At the health club whose name the source requested not to be revealed, it was also found that air fresheners in the women's toilet always went missing as soon as they were provided, while those in the men's facility stayed until they got finished.

But that is not to say men's toilet habits are impeccable. Equally strange things have happened in the 'Gents'. Patrick Sekitoleko, a Makerere University Social Sciences student, was reluctant to reveal the high school in which he experienced his toilet horror story. But definitely a man caused the horror.

"Yeah, I remember a day in High School, I went into some toilets and then I was shocked to find in the corner spots of semen. It was all over the walls. I was shocked," he said.


When Joseph Abangira talks of his Mbarara High School pit latrine, he still shivers. "You could not use the shirt you were wearing for at least three weeks after coming out of that latrine. That was the worst toilet I have ever been to."

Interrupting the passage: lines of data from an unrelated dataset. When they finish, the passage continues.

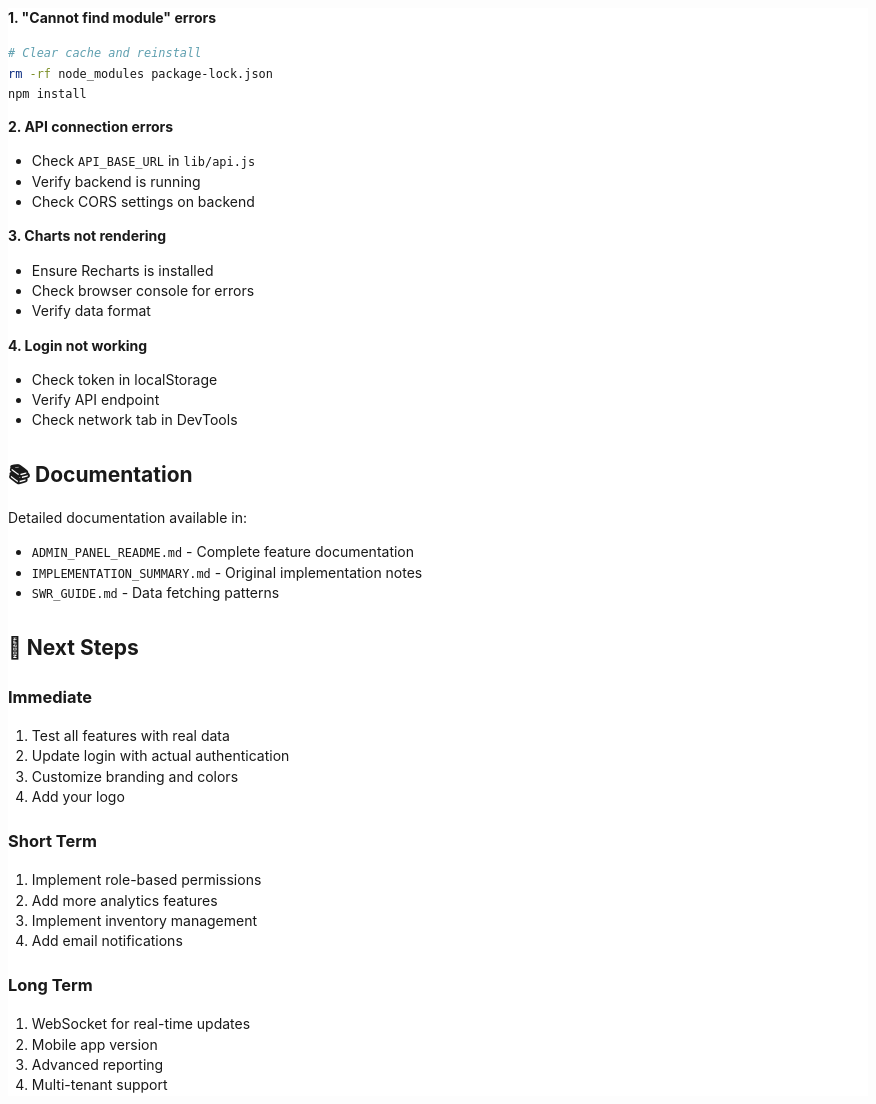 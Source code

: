 **1. "Cannot find module" errors**

```bash
# Clear cache and reinstall
rm -rf node_modules package-lock.json
npm install
```

**2. API connection errors**

- Check `API_BASE_URL` in `lib/api.js`
- Verify backend is running
- Check CORS settings on backend

**3. Charts not rendering**

- Ensure Recharts is installed
- Check browser console for errors
- Verify data format

**4. Login not working**

- Check token in localStorage
- Verify API endpoint
- Check network tab in DevTools

## 📚 Documentation

Detailed documentation available in:

- `ADMIN_PANEL_README.md` - Complete feature documentation
- `IMPLEMENTATION_SUMMARY.md` - Original implementation notes
- `SWR_GUIDE.md` - Data fetching patterns

## 🎯 Next Steps

### Immediate

1. Test all features with real data
2. Update login with actual authentication
3. Customize branding and colors
4. Add your logo

### Short Term

1. Implement role-based permissions
2. Add more analytics features
3. Implement inventory management
4. Add email notifications

### Long Term

1. WebSocket for real-time updates
2. Mobile app version
3. Advanced reporting
4. Multi-tenant support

But the toilet tales never end. When one Kampala professional could not stand the toilets at her workplace, she opted to drive all the way to the Sheraton whose toilets, she says, she was addicted to because of their 'cleanliness.'
At Makerere University, some students discovered what they later described to friends as 'a scoop'. It was the toilets of the Department of Forestry, and this is where they always went to do their thing.

***

When using public toilets: -

**Use only if you must
**Carry your own tissue paper at all times
**Don't touch anything if you can help it
**Don't splash anything onto yourself
**Don't sit on toilet seat; cover the seat with tissue if you must
**Wash your hands after using the toilet
**Buy and carry your own disinfectant spray such as Lysol
**If there's a latrine option, take that
**Don't go bare-feet in public toilets.